The Rajan Effect: Then and Now

All eyes on the upcoming monetary policy on the 29 September as the market awaits to see the Reserve Bank of India’s next course of action.


Raghuram Rajan
While a series of events have taken place globally, across the economy and the banking sector, in the past two years, since the time Raghuram Rajan took over as the RBI Governor, he has judiciously dealt with them. Certainly, there have been some hits and some misses, on the rate front, currency front, and on the asset quality management for banks.
 
He came, he saw…took action
Back in 2013, when Rajan took over as the Governor of RBI, his agenda was clear. He was all set to bring about stability into financial markets, look at financial inclusion​ and support the Indian rupee amongst others. The Indian rupee had heavily depreciated against the US dollar, and Rajan announced series of fire-fighting measures to combat this situation. He announced swap windows for foreign currency non-resident (bank) deposits and overseas borrowings by banks, resulting in capital inflows of over $34 billion. Today, the rupee has benefited, thanks to strong inflows in the equity and debt markets and low oil prices.
 
Not just that, in order to tackle the problem of growing bad loans in the banking sector, the RBI came up with ways to accelerate the working of Debt Recovery Tribunals and Asset Reconstruction Companies and take steps accordingly. “Finance is not just about lending, it is about recovering loans also. We have to improve the efficiency of the recovery system, especially at a time of economic uncertainty like the present. Most immediately, we need to accelerate the working of Debt Recovery Tribunals and Asset Reconstruction Companies,” the Governor had then said. Some measures included coming up with the joint lenders’ forum, set up to revitalise distressed assets​ and giving more time to banks to restructure their distressed loans. Despite best efforts, Indian banks are still facing mounting pressures on their non-performing assets.
 
Interest Rates and Inflation
As soon as he took over, Rajan went on with hiking the policy rate, in his first policy review, to combat inflation. Wholesale price index (WPI) inflation had touched 6.1 per cent in August 2013 and consumer price index (CPI) stood at 9.52 per cent then. He then said, “What is equally worrisome is that inflation at the retail level, measured by the CPI, has been high for a number of years, entrenching inflation expectations at elevated levels and eroding consumer and business confidence.”
 
While the central bank stayed hawkish for the whole of last year, it decided to slash interest rates thrice this year. Rajan also urged banks to slash lending rates following the rate cuts. Leading banks such as State Bank of India, ICICI Bank, HDFC Bank promptly reacted by doing the needful. Currently, the repo rate stands at 7.25% and the reverse repo at 6.25%. Today, CPI or the retail inflation has declined to 3.66 % in August, last month. Rate hikes, coupled with a slow growth in the economy and fall in global commodity prices has paved for a fall in the inflation numbers.

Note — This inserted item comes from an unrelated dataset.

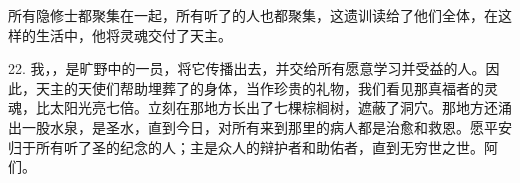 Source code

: 所有隐修士都聚集在一起，所有听了的人也都聚集，这遗训读给了他们全体，在这样的生活中，他将灵魂交付了天主。\par

22. 我，，是旷野中的一员，将它传播出去，并交给所有愿意学习并受益的人。因此，天主的天使们帮助埋葬了的身体，当作珍贵的礼物，我们看见那真福者的灵魂，比太阳光亮七倍。立刻在那地方长出了七棵棕榈树，遮蔽了洞穴。那地方还涌出一股水泉，是圣水，直到今日，对所有来到那里的病人都是治愈和救恩。愿平安归于所有听了圣的纪念的人；主是众人的辩护者和助佑者，直到无穷世之世。阿们。\par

Rajan had also noted, exactly a year ago, in his policy statement that, “The future policy stance will be influenced by the RBI’s projections of inflation relative to the medium term objective of 6 percent by January 2016, while being contingent on incoming data.”
 
Last week, the US Fed Reserve decided not to raise interest rates, which led to a sharp rise in the stock markets and the rupee touching a one-month high at 65.17 to the dollar.
 
Certainly, it is a tough decision on the rate cut front​. Given poor monsoon this year, ​it could lead to a spike in food prices, ​which ​will weigh on the central bank. Most market participants are of the view that there could be a cut of a 25 basis points to give a boost to investment in the country. Inflation is below the central bank’s estimated trajectory, and other factors such as a fall in the global crude oil prices and a slowdown in demand, also call for a rate cut. 
 
​The central bank has not ruled out a possibility of a rate cut, if the economic data suggests a need for a rate cut. Let’s wait n watch!